Demographic Characteristics, Survival and Prognostic Factors of Early Breast Cancer Patients with Type 2 Diabetes Mellitus: A Hospital-Based Cohort Study

Document Type: Research Articles

Authors

1 Department of Physiology, University of Toronto, St George Campus, Toronto, Canada.

2 Cancer Research Center, Surgical Oncology Department, Cancer Institute of Iran, Tehran University of Medical Sciences, Tehran, Iran.

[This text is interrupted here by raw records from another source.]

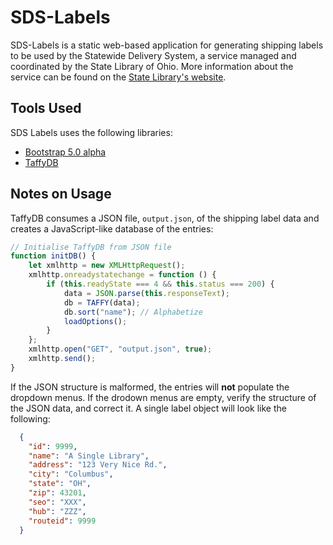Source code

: # SDS-Labels

SDS-Labels is a static web-based application for generating shipping labels to be used by the Statewide Delivery System, a service managed and coordinated by the State Library of Ohio. More information about the service can be found on the [State Library's website](https://library.ohio.gov/services-for-libraries/statewide-delivery/).

## Tools Used

SDS Labels uses the following libraries:
* [Bootstrap 5.0 alpha](https://v5.getbootstrap.com)
* [TaffyDB](https://github.com/typicaljoe/taffydb)

## Notes on Usage
TaffyDB consumes a JSON file, `output.json`, of the shipping label data and creates a JavaScript-like database of the entries:

```javascript
// Initialise TaffyDB from JSON file
function initDB() {
    let xmlhttp = new XMLHttpRequest();
    xmlhttp.onreadystatechange = function () {
        if (this.readyState === 4 && this.status === 200) {
            data = JSON.parse(this.responseText);
            db = TAFFY(data);
            db.sort("name"); // Alphabetize
            loadOptions();
        }
    };
    xmlhttp.open("GET", "output.json", true);
    xmlhttp.send();
}
```
If the JSON structure is malformed, the entries will __not__ populate the dropdown menus. If the drodown menus are empty, verify the structure of the JSON data, and correct it. A single label object will look like the following:

```json
  {
    "id": 9999,
    "name": "A Single Library",
    "address": "123 Very Nice Rd.",
    "city": "Columbus",
    "state": "OH",
    "zip": 43201,
    "seo": "XXX",
    "hub": "ZZZ",
    "routeid": 9999
  }
```
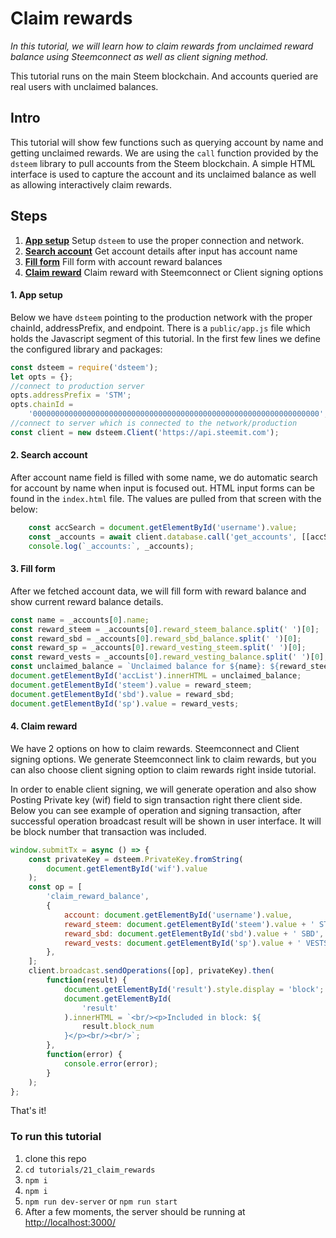 # Claim rewards

_In this tutorial, we will learn how to claim rewards from unclaimed reward balance using Steemconnect as well as client signing method._

This tutorial runs on the main Steem blockchain. And accounts queried are real users with unclaimed balances.

## Intro

This tutorial will show few functions such as querying account by name and getting unclaimed rewards. We are using the `call` function provided by the `dsteem` library to pull accounts from the Steem blockchain. A simple HTML interface is used to capture the account and its unclaimed balance as well as allowing interactively claim rewards.

## Steps

1.  [**App setup**](#app-setup) Setup `dsteem` to use the proper connection and network.
2.  [**Search account**](#search-account) Get account details after input has account name
3.  [**Fill form**](#fill-form) Fill form with account reward balances
4.  [**Claim reward**](#claim_reward) Claim reward with Steemconnect or Client signing options

#### 1. App setup <a name="app-setup"></a>

Below we have `dsteem` pointing to the production network with the proper chainId, addressPrefix, and endpoint. There is a `public/app.js` file which holds the Javascript segment of this tutorial. In the first few lines we define the configured library and packages:

```javascript
const dsteem = require('dsteem');
let opts = {};
//connect to production server
opts.addressPrefix = 'STM';
opts.chainId =
    '0000000000000000000000000000000000000000000000000000000000000000';
//connect to server which is connected to the network/production
const client = new dsteem.Client('https://api.steemit.com');
```

#### 2. Search account <a name="search-account"></a>

After account name field is filled with some name, we do automatic search for account by name when input is focused out. HTML input forms can be found in the `index.html` file. The values are pulled from that screen with the below:

```javascript
    const accSearch = document.getElementById('username').value;
    const _accounts = await client.database.call('get_accounts', [[accSearch]]);
    console.log(`_accounts:`, _accounts);
```

#### 3. Fill form <a name="fill-form"></a>

After we fetched account data, we will fill form with reward balance and show current reward balance details.

```javascript
const name = _accounts[0].name;
const reward_steem = _accounts[0].reward_steem_balance.split(' ')[0];
const reward_sbd = _accounts[0].reward_sbd_balance.split(' ')[0];
const reward_sp = _accounts[0].reward_vesting_steem.split(' ')[0];
const reward_vests = _accounts[0].reward_vesting_balance.split(' ')[0];
const unclaimed_balance = `Unclaimed balance for ${name}: ${reward_steem} STEEM, ${reward_sbd} SBD, ${reward_sp} SP = ${reward_vests} VESTS<br/>`;
document.getElementById('accList').innerHTML = unclaimed_balance;
document.getElementById('steem').value = reward_steem;
document.getElementById('sbd').value = reward_sbd;
document.getElementById('sp').value = reward_vests;
```

#### 4. Claim reward <a name="claim-reward"></a>

We have 2 options on how to claim rewards. Steemconnect and Client signing options. We generate Steemconnect link to claim rewards, but you can also choose client signing option to claim rewards right inside tutorial.

In order to enable client signing, we will generate operation and also show Posting Private key (wif) field to sign transaction right there client side.
Below you can see example of operation and signing transaction, after successful operation broadcast result will be shown in user interface. It will be block number that transaction was included.

```javascript
window.submitTx = async () => {
    const privateKey = dsteem.PrivateKey.fromString(
        document.getElementById('wif').value
    );
    const op = [
        'claim_reward_balance',
        {
            account: document.getElementById('username').value,
            reward_steem: document.getElementById('steem').value + ' STEEM',
            reward_sbd: document.getElementById('sbd').value + ' SBD',
            reward_vests: document.getElementById('sp').value + ' VESTS',
        },
    ];
    client.broadcast.sendOperations([op], privateKey).then(
        function(result) {
            document.getElementById('result').style.display = 'block';
            document.getElementById(
                'result'
            ).innerHTML = `<br/><p>Included in block: ${
                result.block_num
            }</p><br/><br/>`;
        },
        function(error) {
            console.error(error);
        }
    );
};
```

That's it!

### To run this tutorial

1.  clone this repo
1.  `cd tutorials/21_claim_rewards`
1.  `npm i`
1.  `npm i`
1.  `npm run dev-server` or `npm run start`
1.  After a few moments, the server should be running at [http://localhost:3000/](http://localhost:3000/)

3 Cancer Research Center, Medical Oncology-Hematology Department, Cancer Institute of Iran, Tehran University of Medical Sciences, Tehran, Iran.

Abstract

 
Objective: With increasing prevalence of type 2 diabetes mellitus and breast cancer in Iran, we aimed to search hospital registries of breast cancer patients to investigate type 2 diabetes mellitus association with survival outcomes of early breast cancer after adjustment of confounding factors. Methods: In a retrospective cohort study conducted from July 2003 to Feb 2014 and followed up until death or December 2016, female patients with early breast cancer who have been treated for the first time at the Cancer Institute of Iran, were divided to diabetic and non-diabetic groups. Primary and secondary outcomes were relapse free survival (RFS) and overall survival (OS). SPSS version 23 was used for analysis of data. Other variables included age, tumor stage, hormone receptor status, tumor subtype, and patient’s body mass index (BMI). Result: From a total of 1021 patients, 218 (21.4%) had type 2 diabetes mellitus. Diabetic patients had a higher mean age (53.31 vs 47.00), higher mean BMI (31.13 vs 29.15), lower HER2 expression (20.8% vs 32.1%) and higher frequency of luminal A subtype (61.1% vs 51.0). Overall, after adjustment of other variables, diabetes status did not affect RFS or OS independently. However, in luminal A subgroup, patients with diabetes mellitus had significantly lower survival outcomes of OS (135.277 vs 154.701) and RFS (114.107 vs 133.612) as well as OS higher hazard ratio of 1.830 and RFS hazard ratio of 1.663 compared to non-diabetic patients. BMI, hormone receptor status and tumor stage significantly affected the survival of the patients. Conclusion: In the present study, in addition to known breast cancer risk factors, BMI and type 2 diabetes mellitus had an independent impact on survival of the patients, highlighting the importance of health issues such as obesity and diabetes suboptimal performance in the treatment outcomes of early breast cancer patients in Iran.